───── Data shown ─────
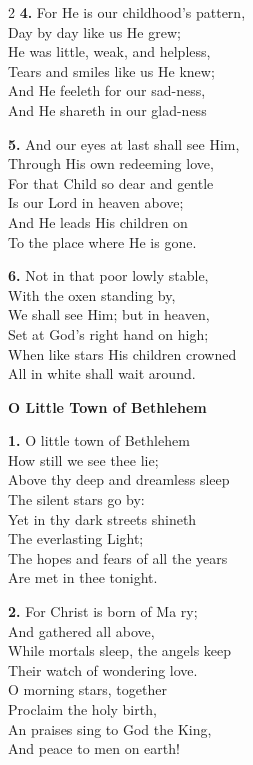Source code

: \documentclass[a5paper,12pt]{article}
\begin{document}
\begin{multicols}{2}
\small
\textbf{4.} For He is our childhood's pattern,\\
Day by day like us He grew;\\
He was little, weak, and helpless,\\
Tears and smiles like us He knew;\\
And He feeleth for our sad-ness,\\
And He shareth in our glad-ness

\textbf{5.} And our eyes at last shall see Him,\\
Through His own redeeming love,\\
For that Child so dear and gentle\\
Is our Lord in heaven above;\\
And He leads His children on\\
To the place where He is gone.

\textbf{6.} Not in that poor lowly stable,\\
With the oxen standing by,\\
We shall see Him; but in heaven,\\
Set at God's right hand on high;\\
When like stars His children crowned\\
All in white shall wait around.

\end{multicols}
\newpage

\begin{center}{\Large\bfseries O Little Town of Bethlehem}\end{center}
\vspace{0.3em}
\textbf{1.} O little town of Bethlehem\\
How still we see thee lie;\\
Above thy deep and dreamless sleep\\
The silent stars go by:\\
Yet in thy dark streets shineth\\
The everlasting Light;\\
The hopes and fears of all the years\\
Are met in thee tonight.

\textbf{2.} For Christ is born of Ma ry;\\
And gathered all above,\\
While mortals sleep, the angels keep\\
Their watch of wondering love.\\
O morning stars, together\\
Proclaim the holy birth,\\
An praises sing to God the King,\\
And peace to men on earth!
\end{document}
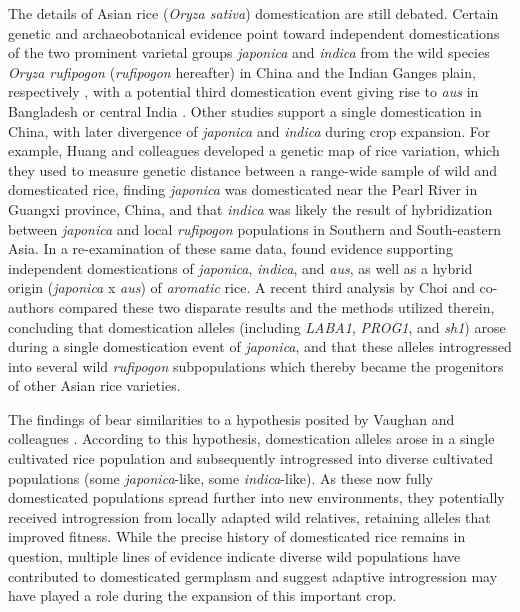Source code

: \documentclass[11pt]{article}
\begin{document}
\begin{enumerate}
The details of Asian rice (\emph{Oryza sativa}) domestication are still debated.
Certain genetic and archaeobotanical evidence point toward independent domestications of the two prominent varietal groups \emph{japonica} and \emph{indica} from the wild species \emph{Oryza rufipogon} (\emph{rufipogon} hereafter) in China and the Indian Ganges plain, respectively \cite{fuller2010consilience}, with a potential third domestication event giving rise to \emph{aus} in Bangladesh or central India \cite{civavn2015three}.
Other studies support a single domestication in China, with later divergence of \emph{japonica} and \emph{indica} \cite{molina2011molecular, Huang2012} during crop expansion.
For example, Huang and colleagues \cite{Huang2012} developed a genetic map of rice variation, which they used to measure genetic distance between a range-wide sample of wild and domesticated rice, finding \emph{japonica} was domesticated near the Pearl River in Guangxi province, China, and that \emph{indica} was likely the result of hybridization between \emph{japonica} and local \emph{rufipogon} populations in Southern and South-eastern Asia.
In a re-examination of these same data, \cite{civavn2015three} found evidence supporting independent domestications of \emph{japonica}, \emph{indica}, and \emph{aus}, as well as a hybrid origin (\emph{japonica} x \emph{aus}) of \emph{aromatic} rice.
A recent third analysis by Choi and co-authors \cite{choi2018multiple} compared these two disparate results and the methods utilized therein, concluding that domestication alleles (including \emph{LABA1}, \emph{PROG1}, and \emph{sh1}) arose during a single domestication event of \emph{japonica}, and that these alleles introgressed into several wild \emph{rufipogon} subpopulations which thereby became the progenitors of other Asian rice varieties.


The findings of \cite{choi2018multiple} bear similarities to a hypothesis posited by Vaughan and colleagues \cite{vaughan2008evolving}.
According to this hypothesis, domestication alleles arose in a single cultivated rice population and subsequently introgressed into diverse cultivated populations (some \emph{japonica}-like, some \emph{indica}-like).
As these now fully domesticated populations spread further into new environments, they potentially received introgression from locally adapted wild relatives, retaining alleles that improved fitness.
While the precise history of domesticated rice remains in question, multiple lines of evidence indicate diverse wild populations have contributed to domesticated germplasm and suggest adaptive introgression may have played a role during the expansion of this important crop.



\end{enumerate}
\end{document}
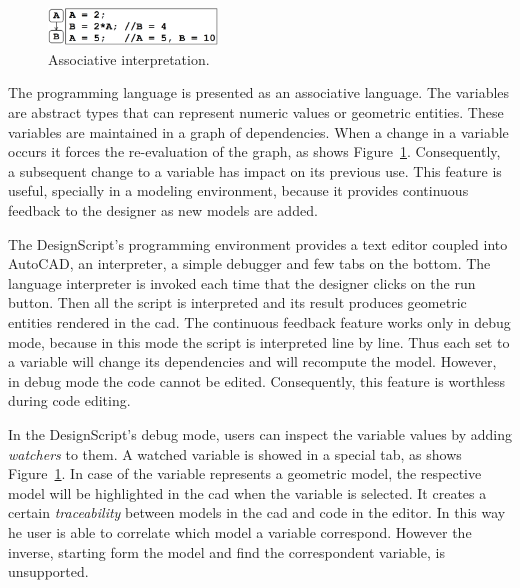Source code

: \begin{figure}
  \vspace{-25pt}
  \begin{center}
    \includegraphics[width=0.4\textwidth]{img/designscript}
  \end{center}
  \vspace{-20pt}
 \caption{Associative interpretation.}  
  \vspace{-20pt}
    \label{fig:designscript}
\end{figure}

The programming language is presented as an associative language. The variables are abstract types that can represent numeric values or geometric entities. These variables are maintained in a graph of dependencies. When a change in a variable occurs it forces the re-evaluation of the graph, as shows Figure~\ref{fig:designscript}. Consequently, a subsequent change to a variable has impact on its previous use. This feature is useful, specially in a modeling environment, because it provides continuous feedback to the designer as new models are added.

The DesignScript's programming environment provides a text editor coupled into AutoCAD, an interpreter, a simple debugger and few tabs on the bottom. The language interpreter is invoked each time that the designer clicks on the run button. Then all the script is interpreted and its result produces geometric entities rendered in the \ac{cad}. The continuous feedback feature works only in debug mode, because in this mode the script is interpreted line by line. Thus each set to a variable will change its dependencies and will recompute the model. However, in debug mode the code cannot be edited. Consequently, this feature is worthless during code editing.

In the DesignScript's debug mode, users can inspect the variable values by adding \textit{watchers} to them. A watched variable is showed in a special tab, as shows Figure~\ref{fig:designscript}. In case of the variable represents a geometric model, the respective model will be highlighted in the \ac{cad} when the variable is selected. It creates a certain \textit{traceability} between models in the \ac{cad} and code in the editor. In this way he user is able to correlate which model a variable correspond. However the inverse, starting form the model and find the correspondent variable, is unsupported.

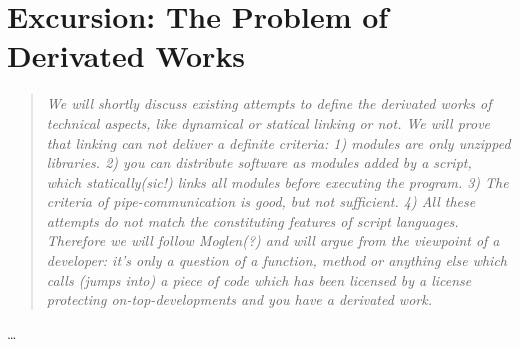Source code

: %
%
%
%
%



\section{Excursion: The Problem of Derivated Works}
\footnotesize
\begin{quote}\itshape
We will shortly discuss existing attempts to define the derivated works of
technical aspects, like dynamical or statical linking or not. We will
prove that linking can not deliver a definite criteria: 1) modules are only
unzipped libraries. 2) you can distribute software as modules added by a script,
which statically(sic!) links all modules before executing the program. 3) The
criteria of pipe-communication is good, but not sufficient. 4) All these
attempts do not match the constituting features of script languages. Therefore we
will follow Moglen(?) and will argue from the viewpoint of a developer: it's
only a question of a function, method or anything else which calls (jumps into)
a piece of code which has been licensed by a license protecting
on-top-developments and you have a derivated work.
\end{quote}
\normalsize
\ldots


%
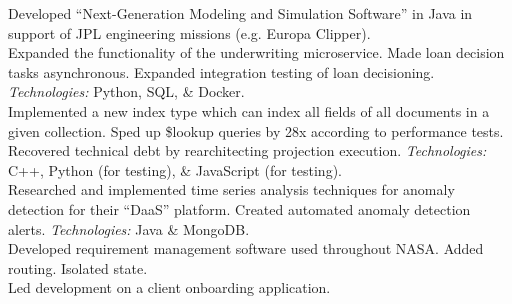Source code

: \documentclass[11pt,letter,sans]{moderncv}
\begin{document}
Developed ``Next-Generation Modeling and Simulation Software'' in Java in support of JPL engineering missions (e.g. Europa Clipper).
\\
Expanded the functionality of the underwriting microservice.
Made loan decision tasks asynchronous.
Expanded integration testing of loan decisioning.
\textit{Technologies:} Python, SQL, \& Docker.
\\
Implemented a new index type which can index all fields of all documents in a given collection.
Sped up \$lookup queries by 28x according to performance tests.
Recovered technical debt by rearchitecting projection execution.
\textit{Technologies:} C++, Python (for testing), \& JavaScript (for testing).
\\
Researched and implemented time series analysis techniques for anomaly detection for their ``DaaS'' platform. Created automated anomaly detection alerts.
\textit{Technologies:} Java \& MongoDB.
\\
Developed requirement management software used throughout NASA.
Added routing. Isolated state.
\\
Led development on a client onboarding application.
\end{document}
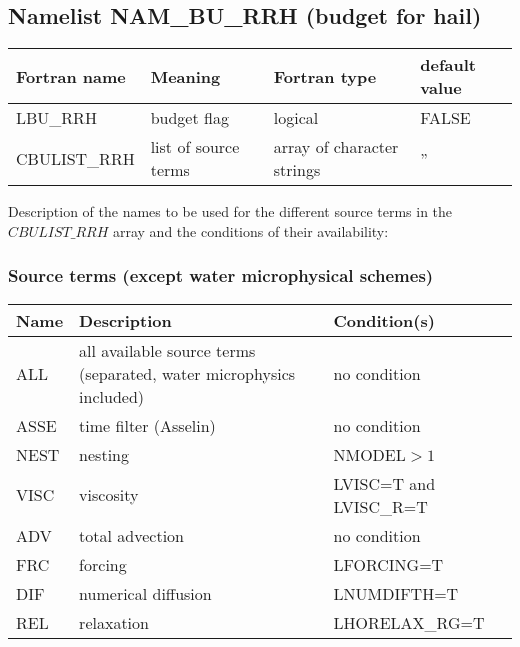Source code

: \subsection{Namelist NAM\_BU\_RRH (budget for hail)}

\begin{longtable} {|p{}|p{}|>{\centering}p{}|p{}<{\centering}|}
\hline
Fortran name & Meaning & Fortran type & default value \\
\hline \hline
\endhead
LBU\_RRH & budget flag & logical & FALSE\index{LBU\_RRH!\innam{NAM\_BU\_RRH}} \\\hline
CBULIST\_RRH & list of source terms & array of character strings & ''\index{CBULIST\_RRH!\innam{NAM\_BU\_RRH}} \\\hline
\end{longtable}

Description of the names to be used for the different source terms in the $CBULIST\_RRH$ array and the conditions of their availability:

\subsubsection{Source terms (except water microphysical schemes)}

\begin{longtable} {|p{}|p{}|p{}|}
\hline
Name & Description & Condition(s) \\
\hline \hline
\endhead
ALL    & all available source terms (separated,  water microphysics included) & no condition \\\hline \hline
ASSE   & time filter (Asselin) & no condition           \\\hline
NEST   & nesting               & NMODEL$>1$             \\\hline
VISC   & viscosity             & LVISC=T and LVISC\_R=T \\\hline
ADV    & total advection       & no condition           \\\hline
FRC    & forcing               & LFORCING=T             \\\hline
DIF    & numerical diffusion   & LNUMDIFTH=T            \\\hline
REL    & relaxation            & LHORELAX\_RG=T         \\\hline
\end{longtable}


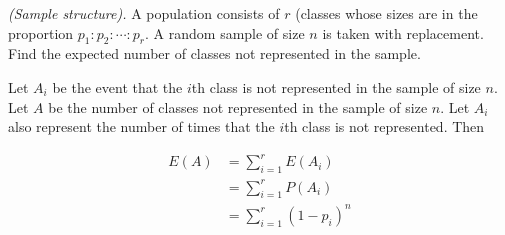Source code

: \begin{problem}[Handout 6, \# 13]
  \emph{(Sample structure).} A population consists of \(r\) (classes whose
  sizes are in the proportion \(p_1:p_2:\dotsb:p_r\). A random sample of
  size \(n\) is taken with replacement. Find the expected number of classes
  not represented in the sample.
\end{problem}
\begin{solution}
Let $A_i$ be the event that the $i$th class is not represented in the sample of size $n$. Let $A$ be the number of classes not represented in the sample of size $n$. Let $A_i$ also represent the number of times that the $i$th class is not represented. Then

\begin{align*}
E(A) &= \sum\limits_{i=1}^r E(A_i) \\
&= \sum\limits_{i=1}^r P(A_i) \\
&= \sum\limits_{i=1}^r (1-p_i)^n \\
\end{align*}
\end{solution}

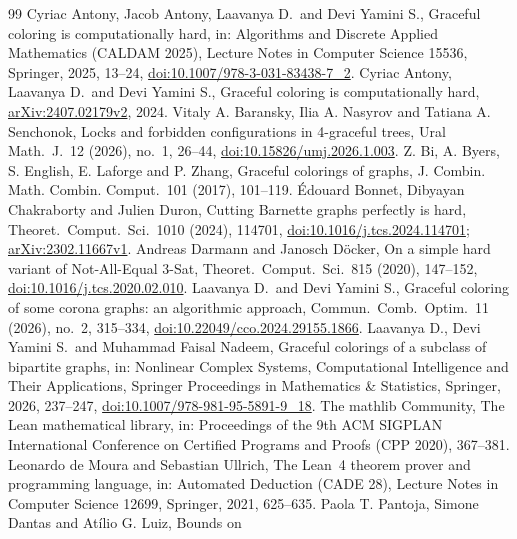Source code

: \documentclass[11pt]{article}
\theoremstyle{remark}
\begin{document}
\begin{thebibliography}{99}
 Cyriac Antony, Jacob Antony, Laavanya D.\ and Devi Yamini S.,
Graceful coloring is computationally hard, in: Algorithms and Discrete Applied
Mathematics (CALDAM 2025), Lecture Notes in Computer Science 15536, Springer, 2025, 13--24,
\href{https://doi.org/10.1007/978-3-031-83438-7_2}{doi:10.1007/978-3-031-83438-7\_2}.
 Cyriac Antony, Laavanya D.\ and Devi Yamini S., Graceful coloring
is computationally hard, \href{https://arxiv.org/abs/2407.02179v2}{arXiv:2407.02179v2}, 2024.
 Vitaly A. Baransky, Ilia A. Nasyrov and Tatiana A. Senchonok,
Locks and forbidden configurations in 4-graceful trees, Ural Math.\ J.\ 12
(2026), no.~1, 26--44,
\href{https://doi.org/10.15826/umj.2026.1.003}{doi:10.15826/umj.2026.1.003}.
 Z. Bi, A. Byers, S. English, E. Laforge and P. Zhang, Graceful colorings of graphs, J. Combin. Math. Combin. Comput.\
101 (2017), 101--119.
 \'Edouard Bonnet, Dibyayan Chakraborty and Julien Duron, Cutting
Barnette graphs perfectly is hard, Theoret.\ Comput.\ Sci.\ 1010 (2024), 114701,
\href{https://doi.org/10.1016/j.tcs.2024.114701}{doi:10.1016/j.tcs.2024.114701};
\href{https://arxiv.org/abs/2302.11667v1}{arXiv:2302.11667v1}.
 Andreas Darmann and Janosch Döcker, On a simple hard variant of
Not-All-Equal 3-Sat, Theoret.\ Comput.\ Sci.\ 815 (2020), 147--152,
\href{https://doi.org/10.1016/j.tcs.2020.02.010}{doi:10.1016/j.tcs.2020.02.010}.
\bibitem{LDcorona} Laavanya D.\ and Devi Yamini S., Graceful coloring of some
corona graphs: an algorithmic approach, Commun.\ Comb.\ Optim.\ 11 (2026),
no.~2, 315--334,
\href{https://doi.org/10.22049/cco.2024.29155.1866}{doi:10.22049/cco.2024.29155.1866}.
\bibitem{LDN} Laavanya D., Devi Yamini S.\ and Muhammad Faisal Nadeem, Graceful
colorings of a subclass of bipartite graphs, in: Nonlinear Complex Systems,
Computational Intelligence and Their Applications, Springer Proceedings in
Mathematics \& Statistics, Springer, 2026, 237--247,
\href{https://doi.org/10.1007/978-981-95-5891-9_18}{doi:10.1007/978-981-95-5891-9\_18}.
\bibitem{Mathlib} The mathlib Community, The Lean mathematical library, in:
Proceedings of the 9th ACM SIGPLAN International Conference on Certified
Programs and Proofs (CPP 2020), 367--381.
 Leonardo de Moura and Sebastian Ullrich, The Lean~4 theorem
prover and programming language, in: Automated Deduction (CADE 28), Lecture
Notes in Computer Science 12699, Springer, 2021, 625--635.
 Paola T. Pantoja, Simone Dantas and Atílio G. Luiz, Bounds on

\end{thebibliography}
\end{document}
─────
Your instructions: From the first line above through the line containing "The details of", copy everything exactly, without the pictures.

Problem solution:
Source code

: \documentclass[a5paper,12pt]{article}
\begin{document}
\begin{multicols}{2}
\small
\textbf{4.} For He is our childhood's pattern,\\
Day by day like us He grew;\\
He was little, weak, and helpless,\\
Tears and smiles like us He knew;\\
And He feeleth for our sad-ness,\\
And He shareth in our glad-ness

\textbf{5.} And our eyes at last shall see Him,\\
Through His own redeeming love,\\
For that Child so dear and gentle\\
Is our Lord in heaven above;\\
And He leads His children on\\
To the place where He is gone.

\textbf{6.} Not in that poor lowly stable,\\
With the oxen standing by,\\
We shall see Him; but in heaven,\\
Set at God's right hand on high;\\
When like stars His children crowned\\
All in white shall wait around.

\end{multicols}
\newpage

\begin{center}{\Large\bfseries O Little Town of Bethlehem}\end{center}
\vspace{0.3em}
\textbf{1.} O little town of Bethlehem\\
How still we see thee lie;\\
Above thy deep and dreamless sleep\\
The silent stars go by:\\
Yet in thy dark streets shineth\\
The everlasting Light;\\
The hopes and fears of all the years\\
Are met in thee tonight.

\textbf{2.} For Christ is born of Ma ry;\\
And gathered all above,\\
While mortals sleep, the angels keep\\
Their watch of wondering love.\\
O morning stars, together\\
Proclaim the holy birth,\\
An praises sing to God the King,\\
And peace to men on earth!
\end{document}
Source code

: \documentclass[11pt]{article}
\begin{document}
\begin{enumerate}
The details of Asian rice (\emph{Oryza sativa}) domestication are still debated.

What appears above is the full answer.